‘Why I Give’
Investing in the future, gratitude for their own opportunities, drives IU Northwest couple to support students
Tuesday Oct 06, 2015
In her role as IU Northwest’s executive director of information technology and director of technical services, Carol Wood witnesses first-hand the obstacles that students face financially. She works alongside students who struggle working multiple jobs while obtaining their bachelor’s degrees.
“In my class this summer I had students who could not afford the e-text fee for the learning materials,” explains Wood, who also serves as an adjunct professor. “I had students who were working two jobs to make ends meet. And I work with staff, some whom are IU alums, who are far, far into debt from student loans. One tells me that he will be paying off his student debt for the next 18 years – well beyond the time when his little daughter will be in college!”
For Wood, it troubles her that students can potentially graduate with debt that rivals their first-year salary. The high cost of college is a reality that is not going away. Tuition is not going be reduced. The cost of college is going to remain a burden.
Still, there is a solution. Folks with a philanthropic spirit can reduce the burden in other ways, largely by funding scholarships for students. This is where Wood feels compelled to help. And she knows that it does. Her own life was changed because of the philanthropy of others.
“While I was a senior in high school my father lost his job. Without financial help, I would not have been able to continue my education. My town and the college I wanted to attend rallied around me and provided me with scholarships, grants and loans that made it possible for me to attend my state university.”
Wood says these gifts opened up the world for her and gave her the opportunity to become who she is now.
“I am forever grateful for that help,” she says. “Little did I know the degrees I would earn, the places I would go, the people I would meet and the jobs I would have – because of someone’s generous spirit.”
Wood’s husband and IU Northwest colleague, Nelson De Leon, had a similar experience in his own life that drives him to want to help. De Leon, Associate Dean and Chairman for the Department of Chemistry, Physics and Astronomy, fully appreciates the gift of higher education. Take it from someone who had to leave their home country just to get one.
“As a small child I emigrated from Bolivia to the United States with my sister and parents,” De Leon says. “My parents decided to emigrate and seek a better life and education for my sister and me. I never forgot that and I always remind myself that I have a lot to thank this country for in terms of the opportunities it provided.”
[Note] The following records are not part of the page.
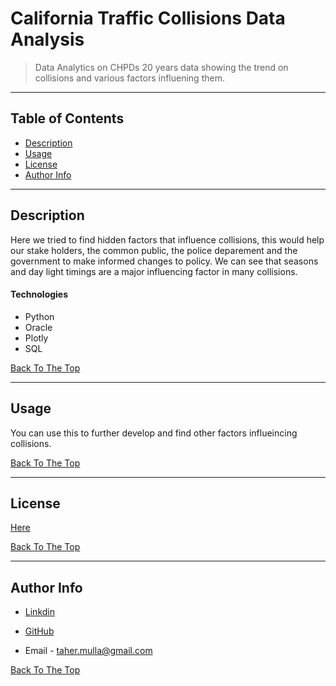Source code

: # California Traffic Collisions Data Analysis

> Data Analytics on CHPDs 20 years data showing the trend on collisions and various factors influening them. 
 
---

## Table of Contents

- [Description](#description)
- [Usage](#usage)
- [License](#license)
- [Author Info](#author-info)

---

## Description

Here we tried to find hidden factors that influence collisions, this would help our stake holders, the common public, the police deparement and the government to make informed changes to policy. We can see that seasons and day light timings are a major influencing factor in many collisions.  

#### Technologies

- Python
- Oracle
- Plotly
- SQL

[Back To The Top](#California-Traffic-Collisions-Data-Analysis)

---

## Usage

You can use this to further develop and find other factors influeincing collisions. 

[Back To The Top](#California-Traffic-Collisions-Data-Analysis)


---

## License

[Here](LICENSE)

[Back To The Top](#California-Traffic-Collisions-Data-Analysis)

---

## Author Info

 - [Linkdin](https://www.linkedin.com/in/taher-mulla) 

 - [GitHub](https://github.com/taher-mulla)

 - Email - taher.mulla@gmail.com

[Back To The Top](#California-Traffic-Collisions-Data-Analysis)

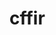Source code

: # cffir
<!-- Auto-update: 2025-10-06T13:16:25.972533 -->

<!-- Auto-update: 2025-10-06T18:40:18.541628 -->

<!-- Auto-update: 2025-10-09T21:36:24.168554 -->

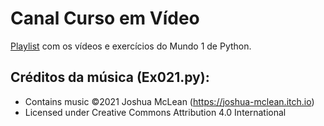 # Canal Curso em Vídeo

[Playlist](https://www.youtube.com/playlist?list=PLHz_AreHm4dlKP6QQCekuIPky1CiwmdI6) com os vídeos e exercícios do Mundo 1 de Python.

## Créditos da música (Ex021.py):
* Contains music ©2021 Joshua McLean (https://joshua-mclean.itch.io)
* Licensed under Creative Commons Attribution 4.0 International
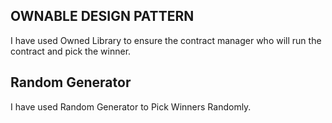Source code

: ## OWNABLE DESIGN PATTERN 

I have used Owned Library to ensure the contract manager who will run the contract and pick the winner.

## Random Generator 

I have used Random Generator to Pick Winners Randomly.

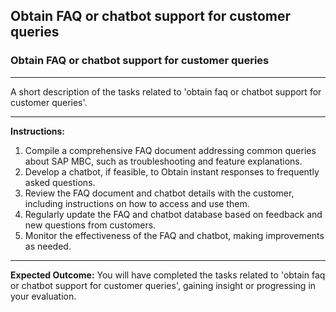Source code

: ## Obtain FAQ or chatbot support for customer queries

### Obtain FAQ or chatbot support for customer queries

---
A short description of the tasks related to 'obtain faq or chatbot support for customer queries'.


---
**Instructions:**

1. Compile a comprehensive FAQ document addressing common queries about SAP MBC, such as troubleshooting and feature explanations.
2. Develop a chatbot, if feasible, to Obtain instant responses to frequently asked questions.
3. Review the FAQ document and chatbot details with the customer, including instructions on how to access and use them.
4. Regularly update the FAQ and chatbot database based on feedback and new questions from customers.
5. Monitor the effectiveness of the FAQ and chatbot, making improvements as needed.

---
**Expected Outcome:**
You will have completed the tasks related to 'obtain faq or chatbot support for customer queries', gaining insight or progressing in your evaluation.
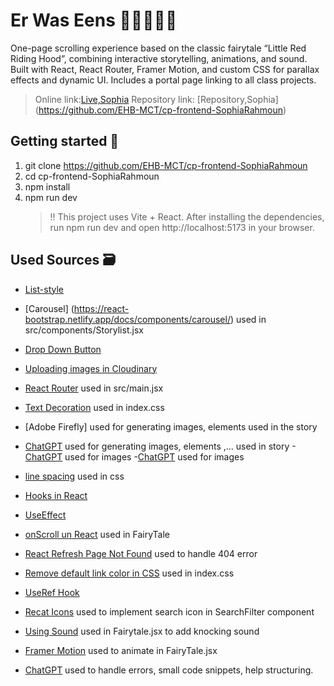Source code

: # Er Was Eens 🐉🧚🏽🐲🧌

One-page scrolling experience based on the classic fairytale “Little Red Riding Hood”, combining interactive storytelling, animations, and sound. Built with React, React Router, Framer Motion, and custom CSS for parallax effects and dynamic UI. Includes a portal page linking to all class projects.

> Online link:[Live,Sophia](https://ehb-mct.github.io/cp-frontend-SophiaRahmoun/fairytale)
> Repository link: [Repository,Sophia]
> (https://github.com/EHB-MCT/cp-frontend-SophiaRahmoun)

## Getting started 💃

1. git clone https://github.com/EHB-MCT/cp-frontend-SophiaRahmoun
2. cd cp-frontend-SophiaRahmoun
3. npm install
4. npm run dev
   > ‼️ This project uses Vite + React.
   > After installing the dependencies, run npm run dev and open http://localhost:5173 in your browser.

## Used Sources 🗃️

- [List-style](https://developer.mozilla.org/en-US/docs/Web/CSS/list-style)
- [Carousel] (https://react-bootstrap.netlify.app/docs/components/carousel/) used in src/components/Storylist.jsx
- [Drop Down Button](https://react-bootstrap.netlify.app/docs/components/dropdowns/)
- [Uploading images in Cloudinary](https://cloudinary.com/documentation/upload_images)
- [React Router](https://www.w3schools.com/react/react_router.asp) used in src/main.jsx
- [Text Decoration](https://www.w3schools.com/css/css_link.asp) used in index.css
- [Adobe Firefly] used for generating images, elements used in the story
- [ChatGPT](https://chatgpt.com/share/682f106b-b8c8-8006-aab9-813a511ebfcd) used for generating images, elements ,... used in story -[ChatGPT](https://chatgpt.com/share/6834fab7-d3bc-8006-8049-75c453a9b186) used for images -[ChatGPT](https://chatgpt.com/share/682f106b-bbc0-8006-97fb-b4bdc39c26a7) used for images
- [line spacing](https://www.shecodes.io/athena/51992-how-to-change-line-spacing-in-css#:~:text=To%20change%20the%20line%20spacing,decrease%20the%20space%20between%20lines.) used in css
- [Hooks in React](https://www.w3schools.com/react/react_hooks.asp)
- [UseEffect](https://react.dev/reference/react/useEffect)

- [onScroll un React](https://stackoverflow.com/questions/29725828/update-style-of-a-component-onscroll-in-react-js) used in FairyTale
- [React Refresh Page Not Found](https://www.youtube.com/watch?v=fuGu-Ponjf8&ab_channel=Emmi) used to handle 404 error
- [Remove default link color in CSS](https://stackoverflow.com/questions/6722467/how-do-i-remove-the-default-link-color-of-the-html-hyperlink-a-tag) used in index.css
- [UseRef Hook](https://www.w3schools.com/react/react_useref.asp)
- [Recat Icons](https://react-icons.github.io/react-icons/) used to implement search icon in SearchFilter component
- [Using Sound](https://www.joshwcomeau.com/react/announcing-use-sound-react-hook/) used in Fairytale.jsx to add knocking sound
- [Framer Motion](https://www.npmjs.com/package/framer-motion) used to animate in FairyTale.jsx
- [ChatGPT](https://chatgpt.com/share/6834fb86-1638-8006-82ab-c39cfd8c5cae) used to handle errors, small code snippets, help structuring.
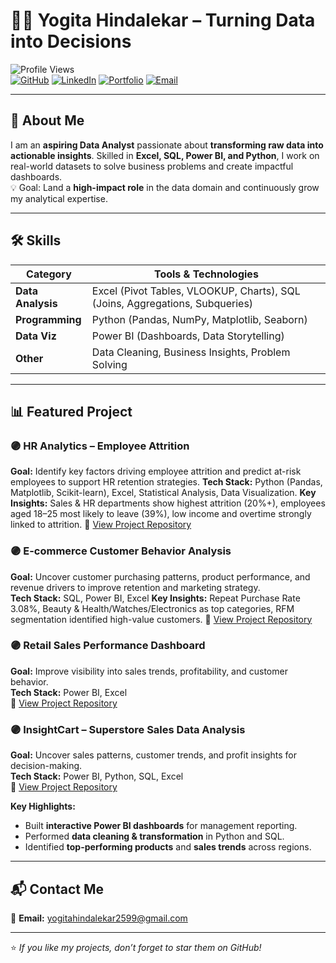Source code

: # 👩‍💻 Yogita Hindalekar – Turning Data into Decisions  

![Profile Views](https://komarev.com/ghpvc/?username=YogitaY&color=blueviolet)  
[![GitHub](https://img.shields.io/badge/GitHub-000?style=flat&logo=github&logoColor=white)](https://github.com/YogitaY)
[![LinkedIn](https://img.shields.io/badge/LinkedIn-0077B5?style=flat&logo=linkedin&logoColor=white)](https://www.linkedin.com/in/yogita-hindalekar-233306205)
[![Portfolio](https://img.shields.io/badge/Portfolio-000?style=flat&logo=notion&logoColor=white)](https://www.notion.so/Yogita-s-Data-Analyst-Portfolio-2489b3f9c91f80b28764d55eb2ce67c8)
[![Email](https://img.shields.io/badge/Email-D14836?style=flat&logo=gmail&logoColor=white)](mailto:yogitahindalekar2599@gmail.com)

---

## 📌 About Me  
I am an **aspiring Data Analyst** passionate about **transforming raw data into actionable insights**. Skilled in **Excel, SQL, Power BI, and Python**, I work on real-world datasets to solve business problems and create impactful dashboards.  
💡 Goal: Land a **high-impact role** in the data domain and continuously grow my analytical expertise.  

---

## 🛠 Skills  

| **Category**      | **Tools & Technologies** |
|-------------------|--------------------------|
| **Data Analysis** | Excel (Pivot Tables, VLOOKUP, Charts), SQL (Joins, Aggregations, Subqueries) |
| **Programming**   | Python (Pandas, NumPy, Matplotlib, Seaborn) |
| **Data Viz**      | Power BI (Dashboards, Data Storytelling) |
| **Other**         | Data Cleaning, Business Insights, Problem Solving |

---

## 📊 Featured Project  
### 🟣 HR Analytics – Employee Attrition 
**Goal:** Identify key factors driving employee attrition and predict at-risk employees to support HR retention strategies.
**Tech Stack:** Python (Pandas, Matplotlib, Scikit-learn), Excel, Statistical Analysis, Data Visualization.
**Key Insights:** Sales & HR departments show highest attrition (20%+), employees aged 18–25 most likely to leave (39%), low income and overtime strongly linked to attrition.
🔗 [View Project Repository](https://github.com/YogitaY/HR-Analytics-Employee-Attrition)  

### 🟣 E-commerce Customer Behavior Analysis 
**Goal:** Uncover customer purchasing patterns, product performance, and revenue drivers to improve retention and marketing strategy.  
**Tech Stack:** SQL, Power BI, Excel
**Key Insights:** Repeat Purchase Rate 3.08%, Beauty & Health/Watches/Electronics as top categories, RFM segmentation identified high-value customers.
🔗 [View Project Repository](https://github.com/YogitaY/Ecommerce-Customer-Analysis)  

### 🟣 Retail Sales Performance Dashboard  
**Goal:** Improve visibility into sales trends, profitability, and customer behavior.  
**Tech Stack:** Power BI, Excel  
🔗 [View Project Repository](https://github.com/YogitaY/Retail_Sales_Dashboardv)  

### 🟣 InsightCart – Superstore Sales Data Analysis  
**Goal:** Uncover sales patterns, customer trends, and profit insights for decision-making.  
**Tech Stack:** Power BI, Python, SQL, Excel  
🔗 [View Project Repository](https://github.com/YogitaY/E-Commerce-Sales-Insights)  


**Key Highlights:**  
- Built **interactive Power BI dashboards** for management reporting.  
- Performed **data cleaning & transformation** in Python and SQL.  
- Identified **top-performing products** and **sales trends** across regions.  

---

## 📬 Contact Me  

📧 **Email:** [yogitahindalekar2599@gmail.com](mailto:yogitahindalekar2599@gmail.com)   

---

⭐ *If you like my projects, don’t forget to star them on GitHub!*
Reflecting on their own journeys that eventually brought them to success and prosperity at IU Northwest, Wood and De Leon have not lost sight of the gifts that paved their way here. In fact, they feel so strongly about continuing to pay it forward, that they are serving as the faces of this year’s campaign to rally faculty and staff members to get behind our students, as they have.
Philanthropy Week, kicking off October 12, is dedicated this effort. It’s a time not only to build the coffers to fund more scholarships, but a time of expressing gratitude and reflecting on our own gifts. Throughout the campaign, De Leon and Wood hope to inspire their colleagues and spur them to action.
“I want others have the opportunity that was given to me,” Wood says. “I want to do what I can to lessen that burden for our IU Northwest students.”
De Leon says that now that he has an opportunity to give back, both to this country and his community, he cannot think of a better investment than education.
“I do not think there is a better way to give back than to invest in its future through the education of the younger generation,” De Leon says. “This is the reason I have always donated my time to outreach programs as well as financially donated to IU Northwest. I will continue to invest in this manner in the future because I want young people in our community to have the same opportunities my parents envisioned for me.”